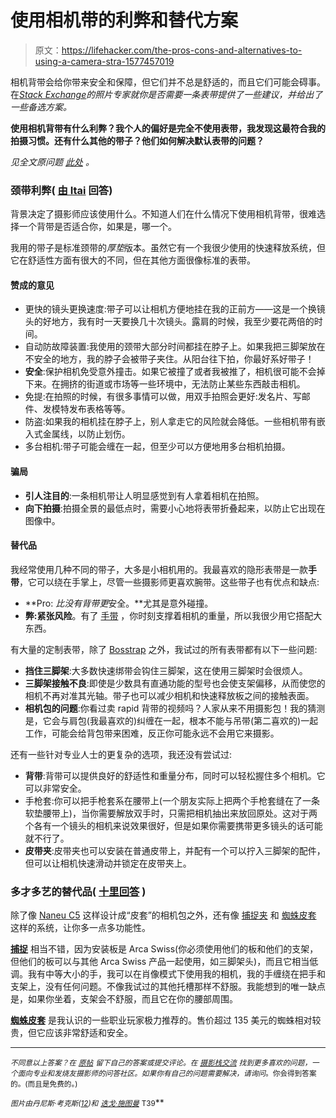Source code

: # 使用相机带的利弊和替代方案

> 原文：<https://lifehacker.com/the-pros-cons-and-alternatives-to-using-a-camera-stra-1577457019>

相机背带会给你带来安全和保障，但它们并不总是舒适的，而且它们可能会碍事。在[*Stack Exchange*](http://photography.stackexchange.com/?utm_source=lifehacker&utm_medium=syndication&utm_campaign=crowdhacker&utm_content=photography-118)*的照片专家就你是否需要一条表带提供了一些建议，并给出了一些备选方案。*



**使用相机背带有什么利弊？我个人的偏好是完全不使用表带，我发现这最符合我的拍摄习惯。还有什么其他的带子？他们如何解决默认表带的问题？**

*见全文原问题* [*此处*](http://photo.stackexchange.com/q/29842/6745?utm_source=lifehacker&utm_medium=syndication&utm_campaign=crowdhacker&utm_content=photography-118) *。*

### 颈带利弊( [由 Itai](http://photo.stackexchange.com/a/29846/1620?utm_source=lifehacker&utm_medium=syndication&utm_campaign=crowdhacker&utm_content=photography-118) 回答)

背景决定了摄影师应该使用什么。不知道人们在什么情况下使用相机背带，很难选择一个背带是否适合你，如果是，哪一个。

我用的带子是标准颈带的*厚垫*版本。虽然它有一个我很少使用的快速释放系统，但它在舒适性方面有很大的不同，但在其他方面很像标准的表带。

#### 赞成的意见

*   更快的镜头更换速度:带子可以让相机方便地挂在我的正前方——这是一个换镜头的好地方，我有时一天要换几十次镜头。露肩的时候，我至少要花两倍的时间。
*   自动防故障装置:我使用的颈带大部分时间都挂在脖子上。如果我把三脚架放在不安全的地方，我的脖子会被带子夹住。从阳台往下拍，你最好系好带子！
*   **安全**:保护相机免受意外撞击。如果它被撞了或者我被推了，相机很可能不会掉下来。在拥挤的街道或市场等一些环境中，无法防止某些东西敲击相机。
*   免提:在拍照的时候，有很多事情可以做，用双手拍照会更好:发名片、写邮件、发模特发布表格等等。
*   防盗:如果我的相机挂在脖子上，别人拿走它的风险就会降低。一些相机带有嵌入式金属线，以防止划伤。
*   多台相机:带子可能会缠在一起，但至少可以方便地用多台相机拍摄。

#### 骗局

*   **引人注目的**:一条相机带让人明显感觉到有人拿着相机在拍照。
*   **向下拍摄**:拍摄全景的最低点时，需要小心地将表带折叠起来，以防止它出现在图像中。

#### **替代品**

我经常使用几种不同的带子，大多是小相机用的。我最喜欢的隐形表带是一款**手带**，它可以绕在手掌上，尽管一些摄影师更喜欢腕带。这些带子也有优点和缺点:

*   **Pro: *比没有背带更*安全。**尤其是意外碰撞。
*   **弊:紧张风险**。有了 [手带](http://lifehacker.com/diy-hand-strap-keeps-your-dslr-off-the-ground-5384764) ，你时刻支撑着相机的重量，所以我很少用它搭配大东西。

有大量的定制表带，除了 [Bosstrap](http://www.bosstrap.com/) 之外，我试过的所有表带都有以下一些问题:

*   **挡住三脚架**:大多数快速绑带会钩住三脚架，这在使用三脚架时会很烦人。
*   **三脚架接触不良**:即使是少数具有直通功能的型号也会使支架偏移，从而使您的相机不再对准其光轴。带子也可以减少相机和快速释放板之间的接触表面。
*   **相机包的问题**:你看过卖 rapid 背带的视频吗？人家从来不用摄影包！我的猜测是，它会与肩包(我最喜欢的)纠缠在一起，根本不能与吊带(第二喜欢的)一起工作，可能会给背包带来困难，反正你可能永远不会用它来摄影。

还有一些针对专业人士的更复杂的选项，我还没有尝试过:

*   **背带**:背带可以提供良好的舒适性和重量分布，同时可以轻松握住多个相机。它可以非常安全。
*   手枪套:你可以把手枪套系在腰带上(一个朋友实际上把两个手枪套缝在了一条软垫腰带上)，当你需要解放双手时，只需把相机抽出来放回原处。这对于两个各有一个镜头的相机来说效果很好，但是如果你需要携带更多镜头的话可能就不行了。
*   **皮带夹**:皮带夹也可以安装在普通皮带上，并配有一个可以拧入三脚架的配件，但可以让相机快速滑动并锁定在皮带夹上。

### 多才多艺的替代品( [十里回答](http://photo.stackexchange.com/a/29858/6013?utm_source=lifehacker&utm_medium=syndication&utm_campaign=crowdhacker&utm_content=photography-118) )

除了像 [Naneu C5](http://www.naneubags.com/products-by-series/correspondent/c5) 这样设计成“皮套”的相机包之外，还有像 [捕捉夹](https://peakdesignltd.com/store/?c=clips) 和 [蜘蛛皮套](http://www.spiderholster.com/) 这样的系统，让你多一点多功能性。

[**捕捉**](https://peakdesignltd.com/store/?c=clips) 相当不错，因为安装板是 Arca Swiss(你必须使用他们的板和他们的支架，但他们的板可以与其他 Arca Swiss 产品一起使用，如三脚架头)，而且它相当低调。我有中等大小的手，我可以在肖像模式下使用我的相机，我的手缠绕在把手和支架上，没有任何问题。不像我试过的其他托槽那样不舒服。我能想到的唯一缺点是，如果你坐着，支架会不舒服，而且它在你的腰部周围。

[**蜘蛛皮套**](http://spiderholster.com/) 是我认识的一些职业玩家极力推荐的。售价超过 135 美元的蜘蛛相对较贵，但它应该非常舒适和安全。

* * *

<small>*不同意以上答案？在*</small> [<small>*原帖*</small>](http://photo.stackexchange.com/q/29842/6745?utm_source=lifehacker&utm_medium=syndication&utm_campaign=crowdhacker&utm_content=photography-118) <small>*留下自己的答案或提交评论。在*</small> [<small>*摄影栈交流*</small>](http://photography.stackexchange.com/?utm_source=lifehacker&utm_medium=syndication&utm_campaign=crowdhacker&utm_content=photography-118) <small>*找到更多喜欢的问题，一个面向专业和发烧友摄影师的问答社区。如果你有自己的问题需要解决，请询问*</small>[<small></small>](http://photography.stackexchange.com/questions/ask?utm_source=lifehacker&utm_medium=syndication&utm_campaign=crowdhacker&utm_content=photography-118)*<small>*。你会得到答案的。(而且是免费的。)*</small>*

*<small>*图片由丹尼斯·考克斯(*</small>[<small>*1*</small>](http://www.shutterstock.com/pic.mhtml?id=2626632&src=id)<small></small>*[<small>*2*</small>](http://www.shutterstock.com/pic.mhtml?id=12830260&src=id)<small>*)和*</small> [<small>*迭戈·施图曼*</small>](http://www.shutterstock.com/pic.mhtml?id=133474490&src=id) <small>T39</small>**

* **ASSIGNMENT**: Without including any picture, restate every entry above exactly.

* **OUTPUT FOR THIS TASK**:
Source code

: # 使用相机带的利弊和替代方案

> 原文：<https://lifehacker.com/the-pros-cons-and-alternatives-to-using-a-camera-stra-1577457019>

相机背带会给你带来安全和保障，但它们并不总是舒适的，而且它们可能会碍事。在[*Stack Exchange*](http://photography.stackexchange.com/?utm_source=lifehacker&utm_medium=syndication&utm_campaign=crowdhacker&utm_content=photography-118)*的照片专家就你是否需要一条表带提供了一些建议，并给出了一些备选方案。*



**使用相机背带有什么利弊？我个人的偏好是完全不使用表带，我发现这最符合我的拍摄习惯。还有什么其他的带子？他们如何解决默认表带的问题？**

*见全文原问题* [*此处*](http://photo.stackexchange.com/q/29842/6745?utm_source=lifehacker&utm_medium=syndication&utm_campaign=crowdhacker&utm_content=photography-118) *。*

### 颈带利弊( [由 Itai](http://photo.stackexchange.com/a/29846/1620?utm_source=lifehacker&utm_medium=syndication&utm_campaign=crowdhacker&utm_content=photography-118) 回答)

背景决定了摄影师应该使用什么。不知道人们在什么情况下使用相机背带，很难选择一个背带是否适合你，如果是，哪一个。

我用的带子是标准颈带的*厚垫*版本。虽然它有一个我很少使用的快速释放系统，但它在舒适性方面有很大的不同，但在其他方面很像标准的表带。

#### 赞成的意见

*   更快的镜头更换速度:带子可以让相机方便地挂在我的正前方——这是一个换镜头的好地方，我有时一天要换几十次镜头。露肩的时候，我至少要花两倍的时间。
*   自动防故障装置:我使用的颈带大部分时间都挂在脖子上。如果我把三脚架放在不安全的地方，我的脖子会被带子夹住。从阳台往下拍，你最好系好带子！
*   **安全**:保护相机免受意外撞击。如果它被撞了或者我被推了，相机很可能不会掉下来。在拥挤的街道或市场等一些环境中，无法防止某些东西敲击相机。
*   免提:在拍照的时候，有很多事情可以做，用双手拍照会更好:发名片、写邮件、发模特发布表格等等。
*   防盗:如果我的相机挂在脖子上，别人拿走它的风险就会降低。一些相机带有嵌入式金属线，以防止划伤。
*   多台相机:带子可能会缠在一起，但至少可以方便地用多台相机拍摄。

#### 骗局

*   **引人注目的**:一条相机带让人明显感觉到有人拿着相机在拍照。
*   **向下拍摄**:拍摄全景的最低点时，需要小心地将表带折叠起来，以防止它出现在图像中。

#### **替代品**

我经常使用几种不同的带子，大多是小相机用的。我最喜欢的隐形表带是一款**手带**，它可以绕在手掌上，尽管一些摄影师更喜欢腕带。这些带子也有优点和缺点:

*   **Pro: *比没有背带更*安全。**尤其是意外碰撞。
*   **弊:紧张风险**。有了 [手带](http://lifehacker.com/diy-hand-strap-keeps-your-dslr-off-the-ground-5384764) ，你时刻支撑着相机的重量，所以我很少用它搭配大东西。

有大量的定制表带，除了 [Bosstrap](http://www.bosstrap.com/) 之外，我试过的所有表带都有以下一些问题:

*   **挡住三脚架**:大多数快速绑带会钩住三脚架，这在使用三脚架时会很烦人。
*   **三脚架接触不良**:即使是少数具有直通功能的型号也会使支架偏移，从而使您的相机不再对准其光轴。带子也可以减少相机和快速释放板之间的接触表面。
*   **相机包的问题**:你看过卖 rapid 背带的视频吗？人家从来不用摄影包！我的猜测是，它会与肩包(我最喜欢的)纠缠在一起，根本不能与吊带(第二喜欢的)一起工作，可能会给背包带来困难，反正你可能永远不会用它来摄影。

还有一些针对专业人士的更复杂的选项，我还没有尝试过:

*   **背带**:背带可以提供良好的舒适性和重量分布，同时可以轻松握住多个相机。它可以非常安全。
*   手枪套:你可以把手枪套系在腰带上(一个朋友实际上把两个手枪套缝在了一条软垫腰带上)，当你需要解放双手时，只需把相机抽出来放回原处。这对于两个各有一个镜头的相机来说效果很好，但是如果你需要携带更多镜头的话可能就不行了。
*   **皮带夹**:皮带夹也可以安装在普通皮带上，并配有一个可以拧入三脚架的配件，但可以让相机快速滑动并锁定在皮带夹上。

### 多才多艺的替代品( [十里回答](http://photo.stackexchange.com/a/29858/6013?utm_source=lifehacker&utm_medium=syndication&utm_campaign=crowdhacker&utm_content=photography-118) )

除了像 [Naneu C5](http://www.naneubags.com/products-by-series/correspondent/c5) 这样设计成“皮套”的相机包之外，还有像 [捕捉夹](https://peakdesignltd.com/store/?c=clips) 和 [蜘蛛皮套](http://www.spiderholster.com/) 这样的系统，让你多一点多功能性。

[**捕捉**](https://peakdesignltd.com/store/?c=clips) 相当不错，因为安装板是 Arca Swiss(你必须使用他们的板和他们的支架，但他们的板可以与其他 Arca Swiss 产品一起使用，如三脚架头)，而且它相当低调。我有中等大小的手，我可以在肖像模式下使用我的相机，我的手缠绕在把手和支架上，没有任何问题。不像我试过的其他托槽那样不舒服。我能想到的唯一缺点是，如果你坐着，支架会不舒服，而且它在你的腰部周围。

[**蜘蛛皮套**](http://spiderholster.com/) 是我认识的一些职业玩家极力推荐的。售价超过 135 美元的蜘蛛相对较贵，但它应该非常舒适和安全。

* * *

<small>*不同意以上答案？在*</small> [<small>*原帖*</small>](http://photo.stackexchange.com/q/29842/6745?utm_source=lifehacker&utm_medium=syndication&utm_campaign=crowdhacker&utm_content=photography-118) <small>*留下自己的答案或提交评论。在*</small> [<small>*摄影栈交流*</small>](http://photography.stackexchange.com/?utm_source=lifehacker&utm_medium=syndication&utm_campaign=crowdhacker&utm_content=photography-118) <small>*找到更多喜欢的问题，一个面向专业和发烧友摄影师的问答社区。如果你有自己的问题需要解决，请询问*</small>[<small></small>](http://photography.stackexchange.com/questions/ask?utm_source=lifehacker&utm_medium=syndication&utm_campaign=crowdhacker&utm_content=photography-118)*<small>*。你会得到答案的。(而且是免费的。)*</small>*

*<small>*图片由丹尼斯·考克斯(*</small>[<small>*1*</small>](http://www.shutterstock.com/pic.mhtml?id=2626632&src=id)<small></small>*[<small>*2*</small>](http://www.shutterstock.com/pic.mhtml?id=12830260&src=id)<small>*)和*</small> [<small>*迭戈·施图曼*</small>](http://www.shutterstock.com/pic.mhtml?id=133474490&src=id) <small>T39</small>**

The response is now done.